The only honest “lock-box” that would protect Social Security’s surplus from being spent on other government programs, while also creating assets that could be used to pay future benefits, is a personal retirement account owned by individual workers. Instead of using these surpluses to buy down debt and create a mountain of IOUs, Congress and the White House should instead allow current workers to divert these surplus payroll taxes into personal retirement accounts under their control.

Lost Interest Savings

Another unfortunate consequence of Clinton’s debt reduction scheme is that his budget essentially spends the interest savings that accrue by buying down government debt. Under the president’s plan, the government would save up to $650 billion in net interest payments on the debt over the next 10 years. While this is clearly a good thing, these savings should go to taxpayers as a tax cut, not to fund more government spending, as is shown in Chart 5. Clinton’s discretionary spending increases more than erase the interest saved by reducing government debt.


Close scrutiny of Clinton’s FY 2001 budget reveals that it is really an elaborate scheme to keep the mounting budget surpluses in Washington, rather than return those surpluses to the taxpayers whose hard work is producing them. Indeed, of the $2.9 trillion in total budget surpluses the White House projects over the next decade, Clinton would return just $169 billion, equal to about six cents out of every surplus tax dollar.

Worse, however, Clinton raids the Social Security surplus to buy down government debt, leaving a pile of IOUs in exchange.
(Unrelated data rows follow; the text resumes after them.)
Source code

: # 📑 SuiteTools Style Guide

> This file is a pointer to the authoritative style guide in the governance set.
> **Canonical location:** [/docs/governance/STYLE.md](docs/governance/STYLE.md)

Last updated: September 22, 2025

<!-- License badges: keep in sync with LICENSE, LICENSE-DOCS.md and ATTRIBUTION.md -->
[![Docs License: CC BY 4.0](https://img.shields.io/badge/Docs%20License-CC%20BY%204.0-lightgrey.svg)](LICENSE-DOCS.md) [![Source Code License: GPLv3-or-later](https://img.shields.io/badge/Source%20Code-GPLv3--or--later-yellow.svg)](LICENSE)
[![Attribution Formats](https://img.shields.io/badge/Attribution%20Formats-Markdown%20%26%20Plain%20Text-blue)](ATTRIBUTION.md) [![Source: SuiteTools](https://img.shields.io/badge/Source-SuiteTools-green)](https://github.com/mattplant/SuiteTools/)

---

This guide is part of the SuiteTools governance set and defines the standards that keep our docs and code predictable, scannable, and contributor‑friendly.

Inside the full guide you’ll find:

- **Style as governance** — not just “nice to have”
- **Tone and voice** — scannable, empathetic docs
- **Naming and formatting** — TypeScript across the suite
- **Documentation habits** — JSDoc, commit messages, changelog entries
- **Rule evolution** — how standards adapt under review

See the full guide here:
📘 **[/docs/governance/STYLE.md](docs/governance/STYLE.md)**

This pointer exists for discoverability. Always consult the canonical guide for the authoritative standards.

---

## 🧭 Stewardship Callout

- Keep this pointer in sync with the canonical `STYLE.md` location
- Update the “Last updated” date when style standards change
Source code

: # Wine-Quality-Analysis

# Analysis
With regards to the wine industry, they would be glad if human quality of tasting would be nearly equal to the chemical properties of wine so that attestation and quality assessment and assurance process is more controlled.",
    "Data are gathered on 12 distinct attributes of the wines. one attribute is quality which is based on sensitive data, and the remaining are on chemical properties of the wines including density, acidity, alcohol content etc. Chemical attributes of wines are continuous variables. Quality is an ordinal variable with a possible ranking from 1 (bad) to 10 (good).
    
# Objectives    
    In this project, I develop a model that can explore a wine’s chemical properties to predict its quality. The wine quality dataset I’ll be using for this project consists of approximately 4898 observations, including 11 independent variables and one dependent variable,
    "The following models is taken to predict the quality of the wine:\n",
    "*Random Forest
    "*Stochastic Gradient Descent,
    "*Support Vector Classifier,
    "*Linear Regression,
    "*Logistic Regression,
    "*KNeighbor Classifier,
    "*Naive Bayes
While paying down the government debt may sound good to most Americans, it should not be confused with protecting the “solvency” of Social Security. Under Clinton’s plan, buying down debt is no different than wasting the money on ridiculous pork-barrel projects; the funds will not be there when Social Security begins running large deficits in 14 years.

The antidote to Clinton’s budget is meaningful tax cuts for every American and implementing personal retirement accounts that every worker can call their own.